Work task ▸ Starting at the first line of the entries below, restate each line exactly until you reach the line with "30.11.2019 **Rhapsody on a Windy Night**<br>", and print that one too. Leave the pictures out and stop there.

==== Task inputs ====

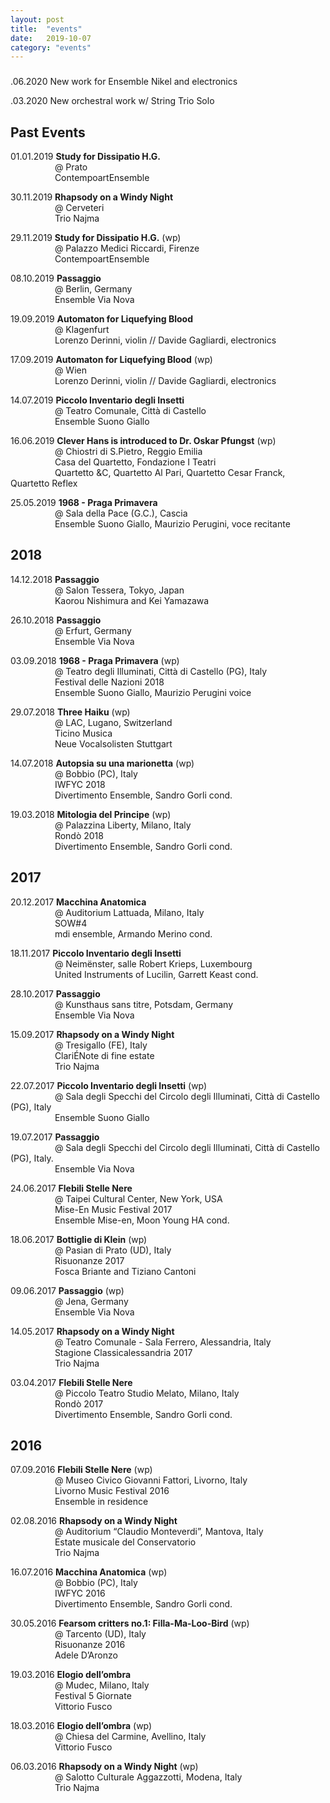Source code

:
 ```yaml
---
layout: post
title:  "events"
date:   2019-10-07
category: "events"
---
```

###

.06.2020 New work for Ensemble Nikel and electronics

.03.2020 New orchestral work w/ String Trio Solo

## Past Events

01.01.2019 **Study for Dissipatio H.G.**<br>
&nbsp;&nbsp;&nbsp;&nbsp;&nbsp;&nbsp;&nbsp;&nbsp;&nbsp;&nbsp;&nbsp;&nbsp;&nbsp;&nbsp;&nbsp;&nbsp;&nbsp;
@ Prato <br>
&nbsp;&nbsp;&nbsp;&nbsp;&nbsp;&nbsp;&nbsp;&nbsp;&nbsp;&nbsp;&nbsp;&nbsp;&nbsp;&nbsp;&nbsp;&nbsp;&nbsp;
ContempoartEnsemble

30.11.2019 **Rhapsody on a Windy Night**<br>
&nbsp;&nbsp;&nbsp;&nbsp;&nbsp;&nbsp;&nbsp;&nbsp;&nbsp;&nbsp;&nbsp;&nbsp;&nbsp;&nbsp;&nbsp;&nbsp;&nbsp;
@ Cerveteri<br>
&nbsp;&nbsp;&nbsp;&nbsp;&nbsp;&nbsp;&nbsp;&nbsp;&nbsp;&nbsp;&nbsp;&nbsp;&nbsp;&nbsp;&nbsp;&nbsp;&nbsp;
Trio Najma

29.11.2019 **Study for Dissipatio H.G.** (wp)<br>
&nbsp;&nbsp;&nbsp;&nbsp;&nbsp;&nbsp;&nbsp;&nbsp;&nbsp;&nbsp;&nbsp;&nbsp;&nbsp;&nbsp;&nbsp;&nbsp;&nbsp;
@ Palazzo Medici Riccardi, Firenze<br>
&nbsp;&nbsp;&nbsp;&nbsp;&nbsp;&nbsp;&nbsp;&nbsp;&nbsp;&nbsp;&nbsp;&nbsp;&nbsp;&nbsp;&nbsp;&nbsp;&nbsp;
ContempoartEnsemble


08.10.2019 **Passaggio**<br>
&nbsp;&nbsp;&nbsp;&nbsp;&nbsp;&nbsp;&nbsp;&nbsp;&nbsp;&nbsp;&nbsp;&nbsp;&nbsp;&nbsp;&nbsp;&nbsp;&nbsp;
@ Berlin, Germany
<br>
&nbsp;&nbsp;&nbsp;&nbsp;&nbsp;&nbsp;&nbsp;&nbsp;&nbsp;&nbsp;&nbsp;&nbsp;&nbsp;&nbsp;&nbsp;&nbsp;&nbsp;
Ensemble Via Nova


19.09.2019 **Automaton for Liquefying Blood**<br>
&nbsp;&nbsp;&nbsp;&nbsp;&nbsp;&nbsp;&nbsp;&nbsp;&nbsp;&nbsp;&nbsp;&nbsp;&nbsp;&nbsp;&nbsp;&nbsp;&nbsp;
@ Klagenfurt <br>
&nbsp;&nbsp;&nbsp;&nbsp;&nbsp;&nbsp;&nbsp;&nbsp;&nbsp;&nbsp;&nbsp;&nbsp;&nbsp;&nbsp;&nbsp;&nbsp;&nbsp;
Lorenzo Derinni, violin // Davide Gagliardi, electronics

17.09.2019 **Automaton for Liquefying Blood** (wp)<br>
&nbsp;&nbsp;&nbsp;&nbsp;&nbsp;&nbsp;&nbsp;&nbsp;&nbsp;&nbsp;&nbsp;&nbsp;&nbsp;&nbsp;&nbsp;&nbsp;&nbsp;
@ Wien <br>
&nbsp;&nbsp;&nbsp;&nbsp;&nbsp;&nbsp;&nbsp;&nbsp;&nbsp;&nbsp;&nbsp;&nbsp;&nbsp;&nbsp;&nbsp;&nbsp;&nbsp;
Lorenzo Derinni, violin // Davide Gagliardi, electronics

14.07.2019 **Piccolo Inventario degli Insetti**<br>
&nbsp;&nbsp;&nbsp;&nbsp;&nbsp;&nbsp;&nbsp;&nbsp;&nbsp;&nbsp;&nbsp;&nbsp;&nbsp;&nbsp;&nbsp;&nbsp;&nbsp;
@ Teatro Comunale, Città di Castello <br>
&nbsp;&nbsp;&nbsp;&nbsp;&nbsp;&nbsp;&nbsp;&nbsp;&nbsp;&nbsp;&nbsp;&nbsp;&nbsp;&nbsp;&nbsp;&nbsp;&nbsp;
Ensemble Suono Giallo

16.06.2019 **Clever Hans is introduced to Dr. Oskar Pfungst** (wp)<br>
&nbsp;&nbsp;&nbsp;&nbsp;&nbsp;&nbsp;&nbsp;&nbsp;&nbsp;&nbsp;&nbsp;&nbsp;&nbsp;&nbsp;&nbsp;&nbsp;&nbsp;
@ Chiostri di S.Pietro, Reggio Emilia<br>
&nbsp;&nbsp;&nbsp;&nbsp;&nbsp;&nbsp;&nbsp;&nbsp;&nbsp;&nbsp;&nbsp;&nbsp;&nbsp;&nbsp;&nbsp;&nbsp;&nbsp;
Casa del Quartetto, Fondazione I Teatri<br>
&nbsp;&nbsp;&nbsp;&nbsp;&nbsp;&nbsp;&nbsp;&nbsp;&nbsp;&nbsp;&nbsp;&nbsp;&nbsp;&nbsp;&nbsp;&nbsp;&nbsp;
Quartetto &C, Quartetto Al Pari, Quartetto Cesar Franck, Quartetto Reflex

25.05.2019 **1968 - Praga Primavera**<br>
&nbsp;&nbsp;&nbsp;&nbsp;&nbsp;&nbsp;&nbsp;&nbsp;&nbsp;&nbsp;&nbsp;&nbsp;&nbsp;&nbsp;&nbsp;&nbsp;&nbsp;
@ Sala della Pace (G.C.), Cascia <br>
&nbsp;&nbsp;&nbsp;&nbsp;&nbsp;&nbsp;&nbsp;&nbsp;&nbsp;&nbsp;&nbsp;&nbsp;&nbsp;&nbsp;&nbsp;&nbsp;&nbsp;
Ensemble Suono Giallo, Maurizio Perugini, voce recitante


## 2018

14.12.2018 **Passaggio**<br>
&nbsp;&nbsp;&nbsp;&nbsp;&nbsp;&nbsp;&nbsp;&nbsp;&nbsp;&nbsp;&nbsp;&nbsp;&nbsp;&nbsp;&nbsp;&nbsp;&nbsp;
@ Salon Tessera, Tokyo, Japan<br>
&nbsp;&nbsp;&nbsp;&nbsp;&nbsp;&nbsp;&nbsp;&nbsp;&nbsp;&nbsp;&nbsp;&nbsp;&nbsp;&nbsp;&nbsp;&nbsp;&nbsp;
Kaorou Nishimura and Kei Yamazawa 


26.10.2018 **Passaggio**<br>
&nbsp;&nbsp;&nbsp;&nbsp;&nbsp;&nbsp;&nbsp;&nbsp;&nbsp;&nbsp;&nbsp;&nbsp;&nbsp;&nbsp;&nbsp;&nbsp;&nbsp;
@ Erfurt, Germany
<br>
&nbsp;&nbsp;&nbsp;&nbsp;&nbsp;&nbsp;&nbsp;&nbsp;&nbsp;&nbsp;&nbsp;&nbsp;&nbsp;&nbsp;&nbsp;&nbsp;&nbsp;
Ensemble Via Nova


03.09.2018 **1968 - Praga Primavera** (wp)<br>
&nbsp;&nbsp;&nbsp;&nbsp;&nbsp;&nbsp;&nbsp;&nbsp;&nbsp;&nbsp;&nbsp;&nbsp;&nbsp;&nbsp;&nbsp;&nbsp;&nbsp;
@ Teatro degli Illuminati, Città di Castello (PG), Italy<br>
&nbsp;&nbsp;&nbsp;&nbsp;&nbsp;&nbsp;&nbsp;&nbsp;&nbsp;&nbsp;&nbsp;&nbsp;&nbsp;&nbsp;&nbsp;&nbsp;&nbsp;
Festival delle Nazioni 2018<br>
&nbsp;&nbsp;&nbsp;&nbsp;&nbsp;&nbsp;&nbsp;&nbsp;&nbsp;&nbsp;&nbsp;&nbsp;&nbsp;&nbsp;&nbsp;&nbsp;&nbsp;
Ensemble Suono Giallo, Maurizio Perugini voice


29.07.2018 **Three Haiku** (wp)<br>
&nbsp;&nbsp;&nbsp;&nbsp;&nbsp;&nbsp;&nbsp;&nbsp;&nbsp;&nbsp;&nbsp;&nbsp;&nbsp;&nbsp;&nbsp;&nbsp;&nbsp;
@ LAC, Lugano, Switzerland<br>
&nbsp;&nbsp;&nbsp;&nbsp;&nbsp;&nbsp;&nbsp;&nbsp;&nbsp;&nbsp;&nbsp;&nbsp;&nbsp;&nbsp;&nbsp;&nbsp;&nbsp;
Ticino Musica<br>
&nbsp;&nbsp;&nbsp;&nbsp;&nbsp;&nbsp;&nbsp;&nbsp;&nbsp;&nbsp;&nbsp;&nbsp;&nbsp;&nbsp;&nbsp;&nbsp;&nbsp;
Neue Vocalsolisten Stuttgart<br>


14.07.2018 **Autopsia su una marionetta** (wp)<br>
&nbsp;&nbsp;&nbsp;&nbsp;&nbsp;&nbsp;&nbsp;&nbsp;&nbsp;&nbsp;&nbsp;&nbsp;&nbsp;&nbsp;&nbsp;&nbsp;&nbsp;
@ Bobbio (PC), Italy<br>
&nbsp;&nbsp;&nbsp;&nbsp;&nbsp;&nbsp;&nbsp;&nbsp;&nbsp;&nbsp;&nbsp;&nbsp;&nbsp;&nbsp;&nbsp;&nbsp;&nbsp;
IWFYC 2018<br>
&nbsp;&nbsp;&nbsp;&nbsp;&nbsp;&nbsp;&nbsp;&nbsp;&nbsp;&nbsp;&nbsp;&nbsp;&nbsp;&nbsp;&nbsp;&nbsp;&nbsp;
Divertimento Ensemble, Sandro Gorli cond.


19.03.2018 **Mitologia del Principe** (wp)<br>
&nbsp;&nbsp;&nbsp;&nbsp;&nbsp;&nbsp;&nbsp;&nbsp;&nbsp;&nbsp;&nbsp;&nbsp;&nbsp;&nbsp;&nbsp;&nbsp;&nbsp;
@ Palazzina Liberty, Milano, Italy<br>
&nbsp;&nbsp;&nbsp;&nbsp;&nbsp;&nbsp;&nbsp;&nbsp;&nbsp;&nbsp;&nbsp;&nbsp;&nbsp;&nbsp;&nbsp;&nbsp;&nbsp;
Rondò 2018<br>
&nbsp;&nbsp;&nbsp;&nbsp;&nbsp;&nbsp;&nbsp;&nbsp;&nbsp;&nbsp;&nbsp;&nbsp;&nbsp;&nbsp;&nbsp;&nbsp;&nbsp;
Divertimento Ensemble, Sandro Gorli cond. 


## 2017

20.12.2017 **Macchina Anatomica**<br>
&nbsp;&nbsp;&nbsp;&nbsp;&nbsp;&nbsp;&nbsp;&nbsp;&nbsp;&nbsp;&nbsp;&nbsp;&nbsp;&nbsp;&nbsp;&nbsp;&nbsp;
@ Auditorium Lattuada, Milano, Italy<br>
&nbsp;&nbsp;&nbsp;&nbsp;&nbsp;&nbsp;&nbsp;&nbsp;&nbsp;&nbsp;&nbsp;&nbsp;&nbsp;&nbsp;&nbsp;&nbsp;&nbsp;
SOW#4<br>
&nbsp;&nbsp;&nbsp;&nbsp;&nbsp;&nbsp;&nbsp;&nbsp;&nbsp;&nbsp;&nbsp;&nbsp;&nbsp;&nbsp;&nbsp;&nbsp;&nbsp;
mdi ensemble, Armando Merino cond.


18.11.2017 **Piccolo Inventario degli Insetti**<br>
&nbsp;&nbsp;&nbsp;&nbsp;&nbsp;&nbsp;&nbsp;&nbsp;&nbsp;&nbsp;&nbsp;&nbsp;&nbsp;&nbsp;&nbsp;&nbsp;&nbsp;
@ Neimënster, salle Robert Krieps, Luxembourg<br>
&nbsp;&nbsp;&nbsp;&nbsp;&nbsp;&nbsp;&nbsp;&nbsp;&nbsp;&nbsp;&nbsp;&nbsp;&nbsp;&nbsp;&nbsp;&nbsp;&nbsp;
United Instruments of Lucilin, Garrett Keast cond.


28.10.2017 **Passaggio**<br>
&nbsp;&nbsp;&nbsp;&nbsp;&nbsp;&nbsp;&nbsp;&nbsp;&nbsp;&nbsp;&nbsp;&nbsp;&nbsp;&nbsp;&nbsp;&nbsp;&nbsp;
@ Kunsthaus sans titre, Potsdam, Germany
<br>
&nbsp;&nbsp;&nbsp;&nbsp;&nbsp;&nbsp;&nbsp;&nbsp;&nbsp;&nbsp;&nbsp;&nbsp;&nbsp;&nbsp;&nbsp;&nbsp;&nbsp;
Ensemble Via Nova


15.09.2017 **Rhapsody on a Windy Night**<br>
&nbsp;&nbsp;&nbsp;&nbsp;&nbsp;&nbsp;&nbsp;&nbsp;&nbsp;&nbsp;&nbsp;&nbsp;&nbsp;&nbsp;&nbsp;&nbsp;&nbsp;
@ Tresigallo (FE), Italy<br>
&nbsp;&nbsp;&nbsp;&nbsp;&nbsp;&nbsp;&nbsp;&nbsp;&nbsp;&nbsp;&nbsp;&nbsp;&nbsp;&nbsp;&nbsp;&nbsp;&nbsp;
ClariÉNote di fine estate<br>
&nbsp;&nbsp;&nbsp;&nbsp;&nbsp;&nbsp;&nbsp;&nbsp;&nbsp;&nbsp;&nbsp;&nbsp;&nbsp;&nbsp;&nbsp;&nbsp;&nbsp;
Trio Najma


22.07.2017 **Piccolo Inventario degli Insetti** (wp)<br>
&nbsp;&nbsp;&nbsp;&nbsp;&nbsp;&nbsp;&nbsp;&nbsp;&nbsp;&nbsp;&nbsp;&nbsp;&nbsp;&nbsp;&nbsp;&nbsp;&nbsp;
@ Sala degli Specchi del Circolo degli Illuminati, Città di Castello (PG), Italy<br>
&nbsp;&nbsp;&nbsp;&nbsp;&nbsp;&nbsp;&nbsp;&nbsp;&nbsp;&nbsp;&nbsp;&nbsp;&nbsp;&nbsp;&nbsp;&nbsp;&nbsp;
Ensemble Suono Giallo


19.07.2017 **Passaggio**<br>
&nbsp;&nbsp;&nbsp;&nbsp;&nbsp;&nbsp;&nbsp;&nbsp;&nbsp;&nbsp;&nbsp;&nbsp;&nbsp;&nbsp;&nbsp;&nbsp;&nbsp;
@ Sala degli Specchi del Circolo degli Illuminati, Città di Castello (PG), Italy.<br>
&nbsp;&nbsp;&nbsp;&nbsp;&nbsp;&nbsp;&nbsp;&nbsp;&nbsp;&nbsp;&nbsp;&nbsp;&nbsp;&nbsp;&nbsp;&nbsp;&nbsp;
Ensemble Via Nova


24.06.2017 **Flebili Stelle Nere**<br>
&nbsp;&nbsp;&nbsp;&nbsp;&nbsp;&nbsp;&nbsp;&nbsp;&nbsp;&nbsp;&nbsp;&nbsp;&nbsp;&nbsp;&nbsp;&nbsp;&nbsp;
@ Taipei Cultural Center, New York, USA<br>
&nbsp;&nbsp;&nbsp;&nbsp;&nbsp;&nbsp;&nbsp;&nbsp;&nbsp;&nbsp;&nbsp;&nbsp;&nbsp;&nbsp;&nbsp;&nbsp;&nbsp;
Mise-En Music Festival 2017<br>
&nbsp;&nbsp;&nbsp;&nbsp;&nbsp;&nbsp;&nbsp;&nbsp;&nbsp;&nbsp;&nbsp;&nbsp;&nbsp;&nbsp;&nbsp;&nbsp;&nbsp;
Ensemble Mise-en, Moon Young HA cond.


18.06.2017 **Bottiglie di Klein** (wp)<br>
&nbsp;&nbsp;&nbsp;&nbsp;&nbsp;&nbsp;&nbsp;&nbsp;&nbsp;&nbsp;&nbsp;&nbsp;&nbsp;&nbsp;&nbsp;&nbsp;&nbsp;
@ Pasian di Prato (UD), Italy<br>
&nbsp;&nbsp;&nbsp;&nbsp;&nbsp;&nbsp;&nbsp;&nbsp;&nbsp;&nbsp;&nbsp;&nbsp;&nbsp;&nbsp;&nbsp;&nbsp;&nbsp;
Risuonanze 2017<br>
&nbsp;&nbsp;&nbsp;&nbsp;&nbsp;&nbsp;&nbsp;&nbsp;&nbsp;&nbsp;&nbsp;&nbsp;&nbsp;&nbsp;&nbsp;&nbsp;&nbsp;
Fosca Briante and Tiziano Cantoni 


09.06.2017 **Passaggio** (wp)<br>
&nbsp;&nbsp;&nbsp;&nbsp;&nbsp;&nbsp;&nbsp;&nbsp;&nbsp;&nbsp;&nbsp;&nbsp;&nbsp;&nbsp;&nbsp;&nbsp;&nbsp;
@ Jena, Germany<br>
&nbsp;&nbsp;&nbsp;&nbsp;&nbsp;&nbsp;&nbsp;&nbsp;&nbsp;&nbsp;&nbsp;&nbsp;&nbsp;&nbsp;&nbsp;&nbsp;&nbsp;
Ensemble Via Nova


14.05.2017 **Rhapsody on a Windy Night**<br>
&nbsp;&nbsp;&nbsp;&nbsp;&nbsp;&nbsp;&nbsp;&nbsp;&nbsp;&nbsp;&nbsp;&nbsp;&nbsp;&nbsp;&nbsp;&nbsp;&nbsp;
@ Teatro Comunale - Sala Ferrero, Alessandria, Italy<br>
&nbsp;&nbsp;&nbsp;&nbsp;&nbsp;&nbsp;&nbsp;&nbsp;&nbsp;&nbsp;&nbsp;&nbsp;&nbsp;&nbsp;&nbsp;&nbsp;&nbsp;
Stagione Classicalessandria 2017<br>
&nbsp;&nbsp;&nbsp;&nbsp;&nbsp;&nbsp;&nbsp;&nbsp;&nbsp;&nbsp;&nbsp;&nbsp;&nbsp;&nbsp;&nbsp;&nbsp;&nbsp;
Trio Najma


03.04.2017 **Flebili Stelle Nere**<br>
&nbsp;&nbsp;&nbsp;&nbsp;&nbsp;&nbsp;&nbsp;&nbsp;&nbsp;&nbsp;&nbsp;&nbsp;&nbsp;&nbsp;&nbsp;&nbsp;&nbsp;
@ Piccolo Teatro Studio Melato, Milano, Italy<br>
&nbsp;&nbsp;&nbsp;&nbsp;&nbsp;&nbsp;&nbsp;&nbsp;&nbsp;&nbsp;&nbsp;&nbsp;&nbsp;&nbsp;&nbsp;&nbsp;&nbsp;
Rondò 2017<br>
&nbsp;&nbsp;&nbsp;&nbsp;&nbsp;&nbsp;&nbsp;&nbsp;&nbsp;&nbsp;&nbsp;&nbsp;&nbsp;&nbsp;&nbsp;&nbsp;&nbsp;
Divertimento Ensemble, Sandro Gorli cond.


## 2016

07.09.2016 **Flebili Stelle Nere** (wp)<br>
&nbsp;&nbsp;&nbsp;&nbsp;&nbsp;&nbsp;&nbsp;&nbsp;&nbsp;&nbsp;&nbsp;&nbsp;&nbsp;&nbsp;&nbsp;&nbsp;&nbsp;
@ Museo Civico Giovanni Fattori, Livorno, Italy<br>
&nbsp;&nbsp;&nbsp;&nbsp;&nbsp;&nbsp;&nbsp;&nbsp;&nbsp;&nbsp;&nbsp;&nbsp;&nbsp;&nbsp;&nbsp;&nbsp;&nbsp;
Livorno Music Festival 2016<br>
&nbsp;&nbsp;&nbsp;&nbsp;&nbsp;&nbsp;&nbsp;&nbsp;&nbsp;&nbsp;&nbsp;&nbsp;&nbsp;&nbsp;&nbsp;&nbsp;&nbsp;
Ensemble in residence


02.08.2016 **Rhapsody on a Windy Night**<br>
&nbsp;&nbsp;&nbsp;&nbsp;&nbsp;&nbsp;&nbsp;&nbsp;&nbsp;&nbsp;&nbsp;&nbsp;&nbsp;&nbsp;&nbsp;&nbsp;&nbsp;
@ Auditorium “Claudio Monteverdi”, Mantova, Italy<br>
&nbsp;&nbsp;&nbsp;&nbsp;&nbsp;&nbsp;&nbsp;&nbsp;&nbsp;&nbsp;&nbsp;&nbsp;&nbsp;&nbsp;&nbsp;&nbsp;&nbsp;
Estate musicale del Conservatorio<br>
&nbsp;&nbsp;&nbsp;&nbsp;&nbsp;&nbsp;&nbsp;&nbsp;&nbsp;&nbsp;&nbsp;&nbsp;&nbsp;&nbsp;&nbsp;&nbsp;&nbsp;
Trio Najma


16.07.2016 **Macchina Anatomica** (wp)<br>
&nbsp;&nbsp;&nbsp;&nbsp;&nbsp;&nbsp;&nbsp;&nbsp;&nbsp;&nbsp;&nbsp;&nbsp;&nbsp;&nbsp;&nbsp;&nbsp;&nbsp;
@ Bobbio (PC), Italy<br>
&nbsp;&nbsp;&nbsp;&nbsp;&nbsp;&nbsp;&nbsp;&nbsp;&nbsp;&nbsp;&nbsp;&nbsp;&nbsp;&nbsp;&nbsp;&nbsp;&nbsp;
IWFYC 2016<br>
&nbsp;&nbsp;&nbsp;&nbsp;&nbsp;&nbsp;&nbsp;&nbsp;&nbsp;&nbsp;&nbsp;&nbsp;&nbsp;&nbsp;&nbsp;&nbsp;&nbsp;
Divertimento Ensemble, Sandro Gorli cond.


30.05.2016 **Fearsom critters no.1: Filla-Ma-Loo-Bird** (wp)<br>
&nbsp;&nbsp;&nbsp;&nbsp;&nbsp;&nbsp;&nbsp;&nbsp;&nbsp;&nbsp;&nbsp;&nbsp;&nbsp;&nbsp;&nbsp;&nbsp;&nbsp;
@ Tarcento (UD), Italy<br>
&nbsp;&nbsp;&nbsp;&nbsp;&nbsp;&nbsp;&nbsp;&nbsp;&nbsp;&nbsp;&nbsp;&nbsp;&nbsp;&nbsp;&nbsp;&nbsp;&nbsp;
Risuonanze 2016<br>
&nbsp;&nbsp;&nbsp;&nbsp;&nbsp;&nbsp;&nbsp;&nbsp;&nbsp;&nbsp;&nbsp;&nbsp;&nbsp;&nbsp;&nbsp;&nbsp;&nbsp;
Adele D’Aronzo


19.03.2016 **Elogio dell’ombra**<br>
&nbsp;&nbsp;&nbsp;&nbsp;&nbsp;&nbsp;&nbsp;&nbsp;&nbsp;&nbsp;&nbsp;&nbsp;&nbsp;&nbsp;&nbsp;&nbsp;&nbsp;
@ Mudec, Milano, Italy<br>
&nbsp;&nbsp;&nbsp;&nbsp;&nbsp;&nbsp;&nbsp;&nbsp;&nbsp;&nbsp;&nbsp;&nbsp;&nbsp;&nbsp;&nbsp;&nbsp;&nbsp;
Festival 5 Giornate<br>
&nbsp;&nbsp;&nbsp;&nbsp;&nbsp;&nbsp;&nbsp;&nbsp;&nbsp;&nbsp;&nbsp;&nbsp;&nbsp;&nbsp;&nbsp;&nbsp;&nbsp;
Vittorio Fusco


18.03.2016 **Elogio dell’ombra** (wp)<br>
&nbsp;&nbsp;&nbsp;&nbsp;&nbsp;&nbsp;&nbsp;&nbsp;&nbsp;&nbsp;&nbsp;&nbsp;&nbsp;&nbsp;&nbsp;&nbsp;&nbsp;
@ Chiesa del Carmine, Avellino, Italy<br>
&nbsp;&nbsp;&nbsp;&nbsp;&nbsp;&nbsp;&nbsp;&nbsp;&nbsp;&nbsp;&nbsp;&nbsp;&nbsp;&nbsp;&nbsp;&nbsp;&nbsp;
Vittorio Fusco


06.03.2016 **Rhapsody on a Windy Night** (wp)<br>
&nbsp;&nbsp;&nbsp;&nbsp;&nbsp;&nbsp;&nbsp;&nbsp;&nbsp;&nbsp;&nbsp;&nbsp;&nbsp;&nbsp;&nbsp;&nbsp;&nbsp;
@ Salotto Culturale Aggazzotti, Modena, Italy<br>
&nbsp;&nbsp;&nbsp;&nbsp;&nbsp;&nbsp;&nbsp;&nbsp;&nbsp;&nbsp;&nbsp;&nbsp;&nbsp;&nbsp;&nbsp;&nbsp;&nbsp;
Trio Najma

====

Result of the exercise ▸
Source code

:
 ```yaml
---
layout: post
title:  "events"
date:   2019-10-07
category: "events"
---
```

###

.06.2020 New work for Ensemble Nikel and electronics

.03.2020 New orchestral work w/ String Trio Solo

## Past Events

01.01.2019 **Study for Dissipatio H.G.**<br>
&nbsp;&nbsp;&nbsp;&nbsp;&nbsp;&nbsp;&nbsp;&nbsp;&nbsp;&nbsp;&nbsp;&nbsp;&nbsp;&nbsp;&nbsp;&nbsp;&nbsp;
@ Prato <br>
&nbsp;&nbsp;&nbsp;&nbsp;&nbsp;&nbsp;&nbsp;&nbsp;&nbsp;&nbsp;&nbsp;&nbsp;&nbsp;&nbsp;&nbsp;&nbsp;&nbsp;
ContempoartEnsemble

30.11.2019 **Rhapsody on a Windy Night**<br>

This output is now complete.